Million Dollar Miracle
December 5, 2011 3 Comments
Yesterday I had the wonderful experience of seeing the original, 1947 verison of Miracle on 34th Street in the Million Dollar Theater — Sid Grauman’s original movie palace that is even 29 years older than the film.
Most of my black and white movie watching experience is from my days in film school and consists largely of analyzing things and learning the history of filmmaking at a deeper level than I ever really wanted. This was something completely different. When you hear someone speak of the magic of movies, this was the experience they’re talking about. This was the reminiscent of that first-day speech you hear in film school, before the classes, papers, and studies start, of the way movies bring people together in a dark room and yet take them far away to another city, another time, or another world. And even though it’s dark, somehow the experience is better when that room is a beautiful one.
The Million Dollar Theater finished a million dollar renovation within the last few years and is one of the most recent movie palaces to be added to the list of operating theaters on Broadway. Almost all of these buildings were originally built as “movie palaces” to show first-run films and movie premieres. In today’s world, however, many are finding life more as live entertainment venues.
As a live entertainment guy (I made the transition from filmmaker to show producer in the last few years and my heart seems really to be in the live entertainment area now), I love the fact that these theaters can be used for concerts, plays, and other live shows. However, the experience of seeing a film in one made me yearn for more like it.
The economics of running a single-screen theater are very difficult, no doubt, but I hope more of the Broadway movie-palaces can become that again. The advantage these buildings have is that they are built in a way that can accommodate a variety of performances, so one will not have to rely solely on film screenings.
The Million Dollar seems to be leading the pack so far. While the LA Conservancy hosts its Last Remaining Seats series in a number of the theaters each summer, the Million Dollar has partnered with UCLA’s film archives (as a USC School of Cinematic Arts grad, I wish we had more to do with this, but I appreciate it nonetheless) to present a number of classic films every Wednesday throughout the fall. Plus, the LA Conservancy used the space for this weekend’s holiday screening of Miracle on 34th Street.
A theater like this will have to compete in price with the multiplexes (but with tickets at $12 around most of LA that can’t be too hard) if it really wants to get the business.

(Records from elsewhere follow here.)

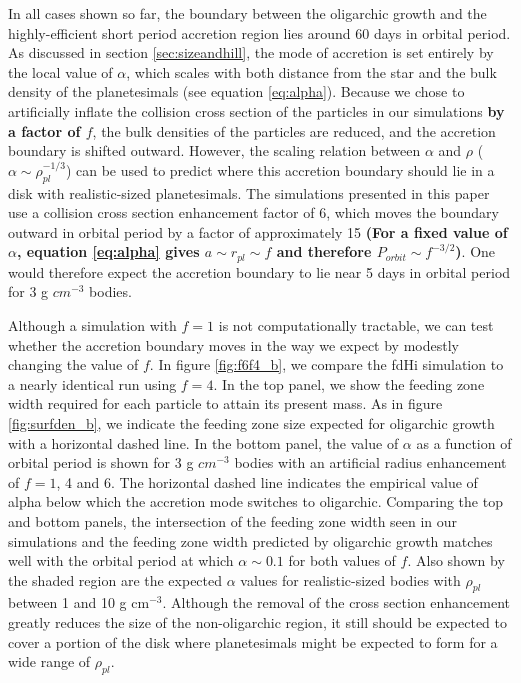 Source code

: \documentclass[twocolumn,linenumbers]{aastex63}
\begin{document}
In all cases shown so far, the boundary between the
oligarchic growth and the highly-efficient short period accretion
region lies around 60 days in orbital period. As discussed in section \ref{sec:sizeandhill}, the mode of accretion is
set entirely by the local value of $\alpha$, which scales with both
distance from the star and the bulk density of the planetesimals (see
equation \ref{eq:alpha}). Because we chose to artificially inflate the
collision cross section of the particles in our simulations \textbf{by a factor of $f$}, the bulk densities
of the particles are reduced, and the accretion boundary is shifted outward.
However, the scaling relation between $\alpha$ and $\rho$ ($\alpha \sim \rho_{pl}^{-1/3}$) can be used
to predict where this accretion boundary should lie in a disk with realistic-sized planetesimals. The simulations
presented in this paper use a collision cross section enhancement factor of 6, which moves the boundary outward in orbital
period by a factor of approximately 15 \textbf{(For a fixed value of $\alpha$, equation \ref{eq:alpha} gives $a \sim r_{pl} \sim f$ and therefore $P_{orbit} \sim f^{-3/2}$)}. One would therefore expect the accretion boundary to lie near 5 days in orbital period
for 3 g $cm^{-3}$ bodies.

Although a simulation with $f=1$ is not computationally tractable, we
can test whether the accretion boundary moves in the way we expect by
modestly changing the value of $f$. In figure \ref{fig:f6f4_b}, we
compare the fdHi simulation to a nearly identical run using $f=4$. In
the top panel, we show the feeding zone width required for each particle to
attain its present mass. As in figure \ref{fig:surfden_b}, we indicate the feeding
zone size expected for oligarchic growth with a horizontal dashed line. In the bottom panel, the value
of $\alpha$ as a function of orbital period is shown for 3 g $cm^{-3}$
bodies with an artificial radius enhancement of $f=1$, 4 and 6. The
horizontal dashed line indicates the empirical value of alpha below which the
accretion mode switches to oligarchic. Comparing the top and
bottom panels, the intersection of the feeding zone width seen in our simulations and the
feeding zone width predicted by oligarchic growth matches well with the orbital period at which $\alpha
\sim 0.1$ for both values of $f$.  Also shown by the shaded region are the expected $\alpha$ values for
realistic-sized bodies with $\rho_{pl}$ between 1 and 10 g cm$^{-3}$. Although the removal of the cross section
enhancement greatly reduces the size of the non-oligarchic region, it still should be expected to cover a portion of the
disk where planetesimals might be expected to form for a wide range of $\rho_{pl}$.
\end{document}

Unfortunately, many audiences won’t go just for the experience, but once inside a palace that seats 2,000 they will surely find themselves swept up together like never before.
The movie will become a community experience like no other. During Miracle, the audience cheered in the happy times, booed the protagonist, and participated together in the experience. Imagine seeing the latest blockbuster in a similar fashion. So much in our world today stresses the importance of individual experiences, and it’s so easy to make a movie watching experience an individual one. For some reason, however, it’s almost impossible in a classic movie palace. These places breathe community into the experience.
With careful selection of films and scheduling, plus competitive ticket prices and concessions, I do believe these theaters can once again succeed at showing first-run movies.
After the film, groups of attendees stood near the stage, admiring the beauty of the inside of the theater — something many of them had never seen before in a venue. I look forward to the day when guests will no longer do this. Not because the beauty won’t be there and certainly not because it won’t be appreciated, but because the last movie they saw was in the same venue, and the next concert they’ll see will be there too.
The venue’s beauty will be part of the experience, the part they are familiar with, before the lights dim and they are taken to an unfamiliar, faraway world. I look forward to the day when Broadway and its movie palaces are once again familiar to all Angelenos and their visitors.